Margaret Clunies Ross (ed.) 2017, ‘Ǫrvar-Odds saga 30 (Hildigunnr, Lausavísa 1)’ in Margaret Clunies Ross (ed.), Poetry in fornaldarsögur. Skaldic Poetry of the Scandinavian Middle Ages 8. Turnhout: Brepols, p. 843.
According to the prose text of Ǫrv, after the Samsø episode Oddr takes Hjálmarr’s body back to Sweden and stays there for a while, but soon embarks on new adventures, including an expedition south to Normandy, France and the Mediterranean, which culminates in his bathing in the River Jordan. Two stanzas relating to these adventures are recorded as lausavísur in ms. 7, and these are also found as ǪrvOdd Ævdr 53 and 52 (Ǫrv 123 and 122) in the younger mss. The younger mss 343a, 471 and 173ˣ now introduce a new adventure in Giantland (Risaland) that is not in either 7 or 344a, in which Oddr is snatched up by a huge vulture and transported to its eyrie to serve as food for its young. He is rescued by a giant named Hildir, who takes Oddr to meet his family. To the giant Oddr seems incredibly small and he wonders how such a child can be so intelligent.

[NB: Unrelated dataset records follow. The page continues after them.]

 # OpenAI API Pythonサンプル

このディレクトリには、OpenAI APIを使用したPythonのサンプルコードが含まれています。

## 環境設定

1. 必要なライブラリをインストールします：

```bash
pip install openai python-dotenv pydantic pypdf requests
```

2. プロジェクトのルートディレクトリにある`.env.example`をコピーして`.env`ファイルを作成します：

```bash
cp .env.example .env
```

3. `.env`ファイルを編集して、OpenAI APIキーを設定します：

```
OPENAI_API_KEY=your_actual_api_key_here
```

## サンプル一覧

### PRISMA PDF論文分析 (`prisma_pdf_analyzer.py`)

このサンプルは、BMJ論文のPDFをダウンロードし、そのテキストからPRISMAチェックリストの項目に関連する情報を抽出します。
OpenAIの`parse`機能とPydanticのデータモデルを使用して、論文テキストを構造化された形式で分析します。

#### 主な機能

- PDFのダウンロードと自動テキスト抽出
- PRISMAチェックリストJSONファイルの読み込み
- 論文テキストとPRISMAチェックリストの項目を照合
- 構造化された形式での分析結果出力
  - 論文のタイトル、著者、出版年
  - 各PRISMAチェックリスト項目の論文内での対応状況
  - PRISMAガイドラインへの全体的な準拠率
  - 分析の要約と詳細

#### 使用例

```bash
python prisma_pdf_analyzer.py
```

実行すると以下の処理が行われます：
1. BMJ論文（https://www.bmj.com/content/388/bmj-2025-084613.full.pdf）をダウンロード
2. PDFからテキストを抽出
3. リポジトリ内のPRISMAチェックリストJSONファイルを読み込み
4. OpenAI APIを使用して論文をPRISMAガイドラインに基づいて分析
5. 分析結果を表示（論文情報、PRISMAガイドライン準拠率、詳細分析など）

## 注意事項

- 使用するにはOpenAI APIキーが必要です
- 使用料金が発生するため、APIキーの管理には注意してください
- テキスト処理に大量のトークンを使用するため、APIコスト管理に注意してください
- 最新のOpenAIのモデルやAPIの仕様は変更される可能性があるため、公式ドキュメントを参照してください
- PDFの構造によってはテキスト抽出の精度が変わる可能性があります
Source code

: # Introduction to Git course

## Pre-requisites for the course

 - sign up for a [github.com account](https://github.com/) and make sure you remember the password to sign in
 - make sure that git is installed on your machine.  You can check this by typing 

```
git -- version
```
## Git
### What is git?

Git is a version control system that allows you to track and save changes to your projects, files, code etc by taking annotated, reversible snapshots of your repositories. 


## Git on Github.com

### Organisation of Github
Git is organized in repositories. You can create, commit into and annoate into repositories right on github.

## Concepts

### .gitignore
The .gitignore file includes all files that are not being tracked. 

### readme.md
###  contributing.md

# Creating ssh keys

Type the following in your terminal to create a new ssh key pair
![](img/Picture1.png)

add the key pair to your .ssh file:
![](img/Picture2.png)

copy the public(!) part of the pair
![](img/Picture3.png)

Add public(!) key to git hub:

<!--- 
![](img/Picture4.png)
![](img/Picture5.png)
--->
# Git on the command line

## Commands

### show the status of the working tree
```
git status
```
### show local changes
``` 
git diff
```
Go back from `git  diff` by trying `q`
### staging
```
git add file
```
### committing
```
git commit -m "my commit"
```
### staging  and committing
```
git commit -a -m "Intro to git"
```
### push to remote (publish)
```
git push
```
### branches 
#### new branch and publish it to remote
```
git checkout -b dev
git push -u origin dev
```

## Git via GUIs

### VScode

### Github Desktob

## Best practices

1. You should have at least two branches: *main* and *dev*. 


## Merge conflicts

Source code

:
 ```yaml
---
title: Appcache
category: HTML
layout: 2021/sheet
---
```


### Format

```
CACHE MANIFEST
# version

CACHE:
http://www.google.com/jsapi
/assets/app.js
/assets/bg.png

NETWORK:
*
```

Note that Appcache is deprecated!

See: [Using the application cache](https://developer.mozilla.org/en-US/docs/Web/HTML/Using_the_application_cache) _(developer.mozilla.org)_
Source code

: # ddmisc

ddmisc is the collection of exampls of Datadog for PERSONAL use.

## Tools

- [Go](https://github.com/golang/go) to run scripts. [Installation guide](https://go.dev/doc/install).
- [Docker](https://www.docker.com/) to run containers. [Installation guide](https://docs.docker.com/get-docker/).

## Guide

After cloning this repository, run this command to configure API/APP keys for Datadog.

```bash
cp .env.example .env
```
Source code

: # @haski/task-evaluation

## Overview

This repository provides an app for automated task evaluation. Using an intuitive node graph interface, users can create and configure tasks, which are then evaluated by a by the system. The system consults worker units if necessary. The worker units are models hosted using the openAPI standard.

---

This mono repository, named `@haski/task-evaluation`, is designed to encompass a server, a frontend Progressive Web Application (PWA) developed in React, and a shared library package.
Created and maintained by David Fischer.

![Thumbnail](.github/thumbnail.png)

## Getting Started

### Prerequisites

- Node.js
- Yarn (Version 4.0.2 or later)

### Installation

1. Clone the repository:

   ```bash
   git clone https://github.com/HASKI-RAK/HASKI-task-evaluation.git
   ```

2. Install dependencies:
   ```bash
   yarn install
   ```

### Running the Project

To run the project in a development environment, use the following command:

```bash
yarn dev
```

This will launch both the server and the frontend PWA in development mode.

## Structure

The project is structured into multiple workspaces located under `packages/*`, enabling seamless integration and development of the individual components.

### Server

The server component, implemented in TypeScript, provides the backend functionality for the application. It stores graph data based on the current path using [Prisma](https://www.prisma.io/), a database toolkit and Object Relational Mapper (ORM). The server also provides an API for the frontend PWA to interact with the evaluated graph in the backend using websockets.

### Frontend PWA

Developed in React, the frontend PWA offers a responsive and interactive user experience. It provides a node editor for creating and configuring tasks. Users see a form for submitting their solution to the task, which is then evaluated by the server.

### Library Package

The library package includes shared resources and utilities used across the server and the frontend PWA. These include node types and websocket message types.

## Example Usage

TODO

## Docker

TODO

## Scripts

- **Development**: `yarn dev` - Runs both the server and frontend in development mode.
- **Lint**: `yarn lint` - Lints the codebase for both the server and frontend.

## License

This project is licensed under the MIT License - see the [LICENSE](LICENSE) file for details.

Ǫrv 30 is in mss 343a and 471, while 173ˣ has a different version of the narrative at this point. 343a is taken as main ms.
Tuttr litli ok toppr fyr nefi;
meiri var Goðmundr í gær borinn!
Tuttr litli ok toppr fyr nefi; meiri var Goðmundr borinn í gær!
Tiny tot with a tuft of hair before your nose; Goðmundr was bigger, born yesterday!
Mss: 343a(70v), 471(79r) (Ǫrv)
Readings: [2] toppr: topp 471 [3] meiri var Goðmundr: ‘mei[…] v[…] h[…] god[…]’ 471
Editions: Skj AII, 296, Skj BII, 316, Skald II, 168; Ǫrv 1888, 121, FSGJ 2, 274.
Context: The giant Hildir hands Oddr over to his daughter Hildigunnr as a plaything, and she speaks Ǫrv 30 as she dandles him on her knee, comparing him with her father’s baby son Goðmundr, who was born on the previous day but is now much bigger than Oddr.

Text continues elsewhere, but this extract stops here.